Generating two signals and concatenating them

I've got this code that is supposed to concatenate 2 singals, the problem is that i dont know what time i should put for the program to look how it is supposed to look.
ts=12000;
t=0:1/12000:159/12000;
A1=0.4;
A2=0.3;
f1=100;
f2=330;
x1=A1*sin(2*pi*f1*t);
x2=A2*sin(2*pi*f2*t);
s=[x1,x2,x1,x1,x2,x2,x1,x2];
plot(s);
It is supposed to look like this
But instead it looks like this, how should i swap the code.
The exercise sounds like: Generate a useful modulated signal corresponding to a bit string 01001101 in this way following: - for bit 0: a sinusoidal component of amplitude of 0.4V, frequency of 100Hz - for bit 1: a sinusoidal component of amplitude of 0.3V, frequency of 330Hz Each bit has a duration of 20ms without pause between bits (total signal duration is 160 ms).
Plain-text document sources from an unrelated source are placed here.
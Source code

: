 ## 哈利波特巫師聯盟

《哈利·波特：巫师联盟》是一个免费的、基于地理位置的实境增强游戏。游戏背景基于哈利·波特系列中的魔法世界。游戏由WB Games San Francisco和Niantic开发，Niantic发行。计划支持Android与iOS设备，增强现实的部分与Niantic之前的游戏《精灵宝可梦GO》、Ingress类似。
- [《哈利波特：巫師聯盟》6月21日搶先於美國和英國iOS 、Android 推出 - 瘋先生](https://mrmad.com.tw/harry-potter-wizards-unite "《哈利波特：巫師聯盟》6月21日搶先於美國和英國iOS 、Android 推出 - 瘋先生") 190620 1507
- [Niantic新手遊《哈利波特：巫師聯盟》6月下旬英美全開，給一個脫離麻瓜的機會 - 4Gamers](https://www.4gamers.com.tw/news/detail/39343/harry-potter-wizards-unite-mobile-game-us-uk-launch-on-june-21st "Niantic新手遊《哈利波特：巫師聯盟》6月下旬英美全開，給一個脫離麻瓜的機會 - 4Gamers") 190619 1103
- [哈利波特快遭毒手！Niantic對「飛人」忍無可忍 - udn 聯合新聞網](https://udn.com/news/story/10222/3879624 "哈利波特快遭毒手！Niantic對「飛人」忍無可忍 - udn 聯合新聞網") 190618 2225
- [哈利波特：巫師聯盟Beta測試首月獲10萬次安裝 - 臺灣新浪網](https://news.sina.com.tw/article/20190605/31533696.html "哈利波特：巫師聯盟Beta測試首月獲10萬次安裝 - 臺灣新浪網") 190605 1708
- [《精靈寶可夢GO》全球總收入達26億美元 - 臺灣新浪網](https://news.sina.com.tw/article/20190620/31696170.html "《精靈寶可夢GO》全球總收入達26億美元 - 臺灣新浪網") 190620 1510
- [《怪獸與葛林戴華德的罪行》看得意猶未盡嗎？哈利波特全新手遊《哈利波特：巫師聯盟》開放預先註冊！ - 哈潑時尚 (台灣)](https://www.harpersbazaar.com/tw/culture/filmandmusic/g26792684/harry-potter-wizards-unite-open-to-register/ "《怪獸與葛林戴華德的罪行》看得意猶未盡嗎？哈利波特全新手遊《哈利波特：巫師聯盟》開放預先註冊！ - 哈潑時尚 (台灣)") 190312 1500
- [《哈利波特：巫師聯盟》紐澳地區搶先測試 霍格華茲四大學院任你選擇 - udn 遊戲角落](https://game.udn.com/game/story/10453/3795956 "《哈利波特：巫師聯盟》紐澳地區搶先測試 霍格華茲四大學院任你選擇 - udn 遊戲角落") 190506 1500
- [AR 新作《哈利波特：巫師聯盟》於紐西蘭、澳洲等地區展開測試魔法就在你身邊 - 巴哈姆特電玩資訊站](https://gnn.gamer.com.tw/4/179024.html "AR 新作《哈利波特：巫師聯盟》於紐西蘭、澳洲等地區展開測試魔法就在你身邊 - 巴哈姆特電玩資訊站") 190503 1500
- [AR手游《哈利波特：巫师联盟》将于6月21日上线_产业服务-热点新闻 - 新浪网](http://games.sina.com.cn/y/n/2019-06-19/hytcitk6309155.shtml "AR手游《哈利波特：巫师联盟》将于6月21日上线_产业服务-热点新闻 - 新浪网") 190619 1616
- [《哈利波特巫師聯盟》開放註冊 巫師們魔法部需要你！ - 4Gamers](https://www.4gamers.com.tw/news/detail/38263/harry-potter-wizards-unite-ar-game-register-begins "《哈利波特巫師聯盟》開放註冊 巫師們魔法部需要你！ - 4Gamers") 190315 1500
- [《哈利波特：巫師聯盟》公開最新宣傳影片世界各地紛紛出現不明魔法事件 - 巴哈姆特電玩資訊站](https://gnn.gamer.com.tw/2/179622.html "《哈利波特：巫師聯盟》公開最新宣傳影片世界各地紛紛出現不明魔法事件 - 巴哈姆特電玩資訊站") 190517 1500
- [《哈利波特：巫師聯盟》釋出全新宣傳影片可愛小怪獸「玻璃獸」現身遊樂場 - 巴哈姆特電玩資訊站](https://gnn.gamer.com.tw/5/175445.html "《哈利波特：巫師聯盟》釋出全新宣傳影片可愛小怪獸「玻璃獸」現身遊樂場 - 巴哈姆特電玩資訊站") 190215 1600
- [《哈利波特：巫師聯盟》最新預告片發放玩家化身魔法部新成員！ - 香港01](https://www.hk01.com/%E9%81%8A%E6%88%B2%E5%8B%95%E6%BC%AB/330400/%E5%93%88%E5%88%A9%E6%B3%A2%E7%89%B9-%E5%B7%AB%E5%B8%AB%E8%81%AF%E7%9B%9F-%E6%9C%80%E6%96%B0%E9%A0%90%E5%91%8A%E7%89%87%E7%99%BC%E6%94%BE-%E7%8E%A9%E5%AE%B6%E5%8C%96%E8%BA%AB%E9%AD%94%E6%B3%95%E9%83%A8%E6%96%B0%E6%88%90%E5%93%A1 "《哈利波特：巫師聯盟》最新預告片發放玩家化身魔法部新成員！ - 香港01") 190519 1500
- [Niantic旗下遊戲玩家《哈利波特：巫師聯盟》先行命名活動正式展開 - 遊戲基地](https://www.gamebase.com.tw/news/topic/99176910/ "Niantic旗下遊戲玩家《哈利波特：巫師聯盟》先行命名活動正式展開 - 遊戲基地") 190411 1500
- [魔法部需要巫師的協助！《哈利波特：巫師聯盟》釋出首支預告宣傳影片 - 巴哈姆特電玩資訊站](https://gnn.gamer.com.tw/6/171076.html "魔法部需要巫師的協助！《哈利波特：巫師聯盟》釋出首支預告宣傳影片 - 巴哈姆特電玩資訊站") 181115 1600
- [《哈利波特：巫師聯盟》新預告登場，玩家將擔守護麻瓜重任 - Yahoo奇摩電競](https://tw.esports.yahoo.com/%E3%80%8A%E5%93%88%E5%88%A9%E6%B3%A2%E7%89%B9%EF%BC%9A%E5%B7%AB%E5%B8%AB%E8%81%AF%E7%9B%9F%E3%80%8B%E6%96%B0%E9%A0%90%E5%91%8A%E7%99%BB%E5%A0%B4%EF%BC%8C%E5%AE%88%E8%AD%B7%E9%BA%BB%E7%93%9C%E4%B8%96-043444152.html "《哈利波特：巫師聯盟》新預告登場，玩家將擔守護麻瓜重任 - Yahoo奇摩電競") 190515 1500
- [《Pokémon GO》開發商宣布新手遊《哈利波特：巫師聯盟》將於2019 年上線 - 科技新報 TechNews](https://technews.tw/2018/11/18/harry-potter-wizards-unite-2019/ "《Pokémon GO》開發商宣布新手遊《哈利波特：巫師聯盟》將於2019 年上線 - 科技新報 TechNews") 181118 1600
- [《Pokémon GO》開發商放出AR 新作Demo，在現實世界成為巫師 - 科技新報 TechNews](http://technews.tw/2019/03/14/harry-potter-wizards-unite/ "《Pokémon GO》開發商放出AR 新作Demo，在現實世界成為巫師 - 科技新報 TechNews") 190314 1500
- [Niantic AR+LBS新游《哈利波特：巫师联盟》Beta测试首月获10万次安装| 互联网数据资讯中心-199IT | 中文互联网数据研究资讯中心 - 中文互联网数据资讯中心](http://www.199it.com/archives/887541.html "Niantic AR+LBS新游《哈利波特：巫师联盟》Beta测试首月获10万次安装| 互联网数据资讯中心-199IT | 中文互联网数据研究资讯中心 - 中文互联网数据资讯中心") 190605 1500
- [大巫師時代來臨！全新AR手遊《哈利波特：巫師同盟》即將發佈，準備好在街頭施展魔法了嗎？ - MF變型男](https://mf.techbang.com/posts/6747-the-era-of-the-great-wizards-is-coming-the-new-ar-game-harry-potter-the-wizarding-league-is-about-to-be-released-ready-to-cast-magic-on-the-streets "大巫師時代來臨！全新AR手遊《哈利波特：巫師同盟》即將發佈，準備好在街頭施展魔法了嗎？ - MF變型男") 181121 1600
A sampling frequency of 12kHz is used.

 Accepted Answer

@Peter Cristian - why are you using
159/12000
? Wouldn't that correspond to
159/12000 = 0.1325 seconds
when you should have 0.02 seconds instead which corresponds to the 20 ms duration for each bit. I think you might have been confusing the 160 ms duration for the total signal with the 20 ms required for each bit (though I think using 159 in this manner is still incorrect).

7 Comments

changed t=0:1/12000:0.02; but the figure still looks wrong
@Peter Cristian - which part looks wrong? The labels along the x-axis? If so, then note that you are not providing any time data in your call to
plot(s);
Given that the duration is 160 ms, then you could use linspace to create the approriate time array as
sampleTimeMs = linspace(0, 160, length(s));
plot(sampleTimeMs, s);
There are some differences, so this is how it should look like
And this is how it looks for me, around the 20,100 ms and in the end the differences are visible.
@Peter Cristian - I suspect what is happening is that both signals (for the 0 bit and 1 bit) have been generated for the 160 ms, and then samples extracted in blocks (corresponding to the bit) from one signal to the other. This is different from what you have done where you generate a signal for each bit and then concatenate them together. For example, try
figure;
numberOfBlocks = 8;
blockSize = 240;
sampleTimeMs = linspace(0, 160, blockSize * numberOfBlocks);
x0 = A1*sin(2*pi*f1*sampleTimeMs/1000);
x1 = A2*sin(2*pi*f2*sampleTimeMs/1000);
% 0 bit signal for 160 ms
subplot(3,1,1);
plot(sampleTimeMs, x0);
% 1 bit signal for 160 ms
subplot(3,1,2);
plot(sampleTimeMs, x1);
% merged signal according to 01001101 for 160 ms
subplot(3,1,3);
x3 = [x0(1:blockSize) x1(blockSize+1:2*blockSize) x0(2*blockSize+1:4*blockSize) x1(4*blockSize+1:6*blockSize) x0(6*blockSize+1:7*blockSize) x1(7*blockSize+1:end)];
plot(sampleTimeMs, x3);
and the third figure shows something similar to the "expected" results. It isn't clear to me if what you've done is incorrect or is just a different way to get something similar.
Ok, this does the best job, but i have 2 questions, why is blockSize 240, and how exactly did you choose it, and why are x0 and x1 sampleTimeMs/1000?
The samling rate is 12KHz, so 12000 samples per second. Since you are only interested in 160 ms, then this means that there are
12000 * 0.160 = 1920
samples for the 160 ms period. Since there are 8 blocks (because of the 8 bits) then
1920 / 8 = 240
samples per block. Note that sampleTimeMs is an array of integers from 0 to 160. This is divided by 1000 to convert from milliseconds to seconds.
Ok, i got it now, thanks for your explanations, you have helped me a lot.